---------- SUPPLIED RECORDS
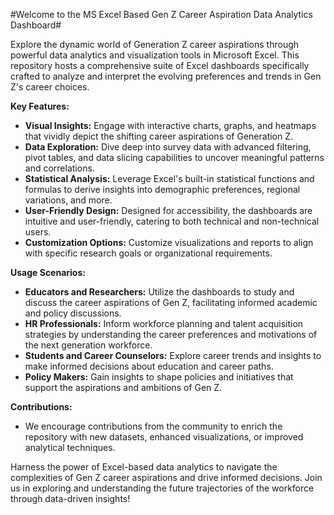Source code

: #Welcome to the MS Excel Based Gen Z Career Aspiration Data Analytics Dashboard#

Explore the dynamic world of Generation Z career aspirations through powerful data analytics and visualization tools in Microsoft Excel. This repository hosts a comprehensive suite of Excel dashboards specifically crafted to analyze and interpret the evolving preferences and trends in Gen Z's career choices.

**Key Features:**
- **Visual Insights:** Engage with interactive charts, graphs, and heatmaps that vividly depict the shifting career aspirations of Generation Z.
- **Data Exploration:** Dive deep into survey data with advanced filtering, pivot tables, and data slicing capabilities to uncover meaningful patterns and correlations.
- **Statistical Analysis:** Leverage Excel's built-in statistical functions and formulas to derive insights into demographic preferences, regional variations, and more.
- **User-Friendly Design:** Designed for accessibility, the dashboards are intuitive and user-friendly, catering to both technical and non-technical users.
- **Customization Options:** Customize visualizations and reports to align with specific research goals or organizational requirements.

**Usage Scenarios:**
- **Educators and Researchers:** Utilize the dashboards to study and discuss the career aspirations of Gen Z, facilitating informed academic and policy discussions.
- **HR Professionals:** Inform workforce planning and talent acquisition strategies by understanding the career preferences and motivations of the next generation workforce.
- **Students and Career Counselors:** Explore career trends and insights to make informed decisions about education and career paths.
- **Policy Makers:** Gain insights to shape policies and initiatives that support the aspirations and ambitions of Gen Z.

**Contributions:**
- We encourage contributions from the community to enrich the repository with new datasets, enhanced visualizations, or improved analytical techniques.

Harness the power of Excel-based data analytics to navigate the complexities of Gen Z career aspirations and drive informed decisions. Join us in exploring and understanding the future trajectories of the workforce through data-driven insights!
--------------------
— INSTRUCTIONS FOR THE TASK —
Pictures are to be left out; the records above must be repeated word for word.

— REPLY TO THE EXERCISE —
Source code

: #Welcome to the MS Excel Based Gen Z Career Aspiration Data Analytics Dashboard#

Explore the dynamic world of Generation Z career aspirations through powerful data analytics and visualization tools in Microsoft Excel. This repository hosts a comprehensive suite of Excel dashboards specifically crafted to analyze and interpret the evolving preferences and trends in Gen Z's career choices.

**Key Features:**
- **Visual Insights:** Engage with interactive charts, graphs, and heatmaps that vividly depict the shifting career aspirations of Generation Z.
- **Data Exploration:** Dive deep into survey data with advanced filtering, pivot tables, and data slicing capabilities to uncover meaningful patterns and correlations.
- **Statistical Analysis:** Leverage Excel's built-in statistical functions and formulas to derive insights into demographic preferences, regional variations, and more.
- **User-Friendly Design:** Designed for accessibility, the dashboards are intuitive and user-friendly, catering to both technical and non-technical users.
- **Customization Options:** Customize visualizations and reports to align with specific research goals or organizational requirements.

**Usage Scenarios:**
- **Educators and Researchers:** Utilize the dashboards to study and discuss the career aspirations of Gen Z, facilitating informed academic and policy discussions.
- **HR Professionals:** Inform workforce planning and talent acquisition strategies by understanding the career preferences and motivations of the next generation workforce.
- **Students and Career Counselors:** Explore career trends and insights to make informed decisions about education and career paths.
- **Policy Makers:** Gain insights to shape policies and initiatives that support the aspirations and ambitions of Gen Z.

**Contributions:**
- We encourage contributions from the community to enrich the repository with new datasets, enhanced visualizations, or improved analytical techniques.

Harness the power of Excel-based data analytics to navigate the complexities of Gen Z career aspirations and drive informed decisions. Join us in exploring and understanding the future trajectories of the workforce through data-driven insights!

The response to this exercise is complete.